Era il 16 agosto del 1972 quando un chimico romano, Stefano Mariottini, si trova a Riace, in Calabria, a inseguire la sua passione: fare immersioni. Cercava scogli isolati dove poter fare pesca subacquea e ne trovò un gruppo quasi circolare con della sabbia al centro. E’ li, a circa 300 metri dal litorale e a quasi 10 metri di profondità, in un’acqua limpida e quasi trasparente, che la sua attenzione viene catturata da un qualcosa che non era un sasso qualunque, bensì una spalla. Una spalla di bronzo, appartenente ad una statua che, assieme ad un’altra ritrovata nelle immediate vicinanze, venne recuperata dalle acque cinque giorni dopo dai carabinieri sommozzatori del nucleo di Messina e che sarebbe stata protagonista di uno dei più straordinari ritrovamenti del XX secolo.
Leggi anche: Cosa hanno di speciale i tessuti della Calabria
Molto è stato detto e si continua a dire sui meravigliosi Bronzi di Riace, databili intorno al V secolo a C., veri e propri capolavori sculture dell’arte greca. C’è chi sostiene che le statue fossero ben più di due, almeno sette come i Sette contro Tebe, uno dei quali rappresenterebbe Polinice, il figlio di Edipo che non venne sepolto perché traditore della patria. C’è chi accusa che qualche statua sia stata trafugata e finita in qualche collezione privata. E chi, ancora, reputa che lo spostamento delle sculture dal fondo marino non sia stata altro che un'azione di profanazione di un sito che, nella credenza popolare, era dedicato ai Santi medici anargiri Cosma e Damiano, per i quali a Riace esiste una venerazione molto profonda. Fatto sta che sono da tempo un simbolo della Calabria e un’icona italiana: i due guerrieri alti quasi due metri sono stati ribattezzati A e B dagli esperti, il Giovane e l’Adulto dai più poetici.

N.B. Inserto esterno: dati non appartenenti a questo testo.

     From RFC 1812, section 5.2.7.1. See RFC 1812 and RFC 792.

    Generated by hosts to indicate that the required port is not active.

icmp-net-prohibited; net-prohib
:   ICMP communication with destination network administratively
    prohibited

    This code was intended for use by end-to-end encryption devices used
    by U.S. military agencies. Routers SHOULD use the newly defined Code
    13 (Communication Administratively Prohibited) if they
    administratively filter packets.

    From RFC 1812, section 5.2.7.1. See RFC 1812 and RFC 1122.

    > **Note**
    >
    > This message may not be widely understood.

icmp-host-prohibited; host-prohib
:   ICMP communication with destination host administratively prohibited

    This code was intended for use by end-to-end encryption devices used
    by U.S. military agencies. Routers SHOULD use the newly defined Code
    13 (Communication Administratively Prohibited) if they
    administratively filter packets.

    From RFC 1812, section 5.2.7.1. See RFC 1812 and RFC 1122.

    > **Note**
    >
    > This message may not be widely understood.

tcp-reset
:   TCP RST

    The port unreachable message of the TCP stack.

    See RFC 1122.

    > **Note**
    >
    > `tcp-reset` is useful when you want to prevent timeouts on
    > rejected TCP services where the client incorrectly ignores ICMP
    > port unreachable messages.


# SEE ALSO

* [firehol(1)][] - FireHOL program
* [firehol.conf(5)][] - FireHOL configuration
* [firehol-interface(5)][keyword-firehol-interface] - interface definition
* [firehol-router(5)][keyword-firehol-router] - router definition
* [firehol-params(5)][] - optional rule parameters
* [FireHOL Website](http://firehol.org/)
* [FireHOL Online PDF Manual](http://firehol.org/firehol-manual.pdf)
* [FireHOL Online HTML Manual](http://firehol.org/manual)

Il primo colpisce per i suoi ricci perfettamente definiti, le ciglia, i denti che emergono tra labbra appena dischiuse, gli occhi. Il secondo è quello che ha attratto maggiormente gli esperti di statuaria antica con il movimento del busto più plastico e morbido, opera certamente di un artista superiore. Non in molti sanno che un’ipotesi avvalorata dagli studiosi afferma che i Bronzi avessero labbra rosso fuoco. Oltre che denti scintillanti, occhi vivaci e carnagione abbronzata. Il luogo comune le vuole statue monocromatiche e invece l’analisi chimica ha rilevato tracce di trattamenti allo zolfo che venivano usati per modificare il colore del materiale originario, su cui si inserivano anche inserti decorativi o bitume come legante. Ancora oggi, conservati al Museo Nazionale di Reggio Calabria, rappresentano una delle opere scultoree più apprezzate del mondo.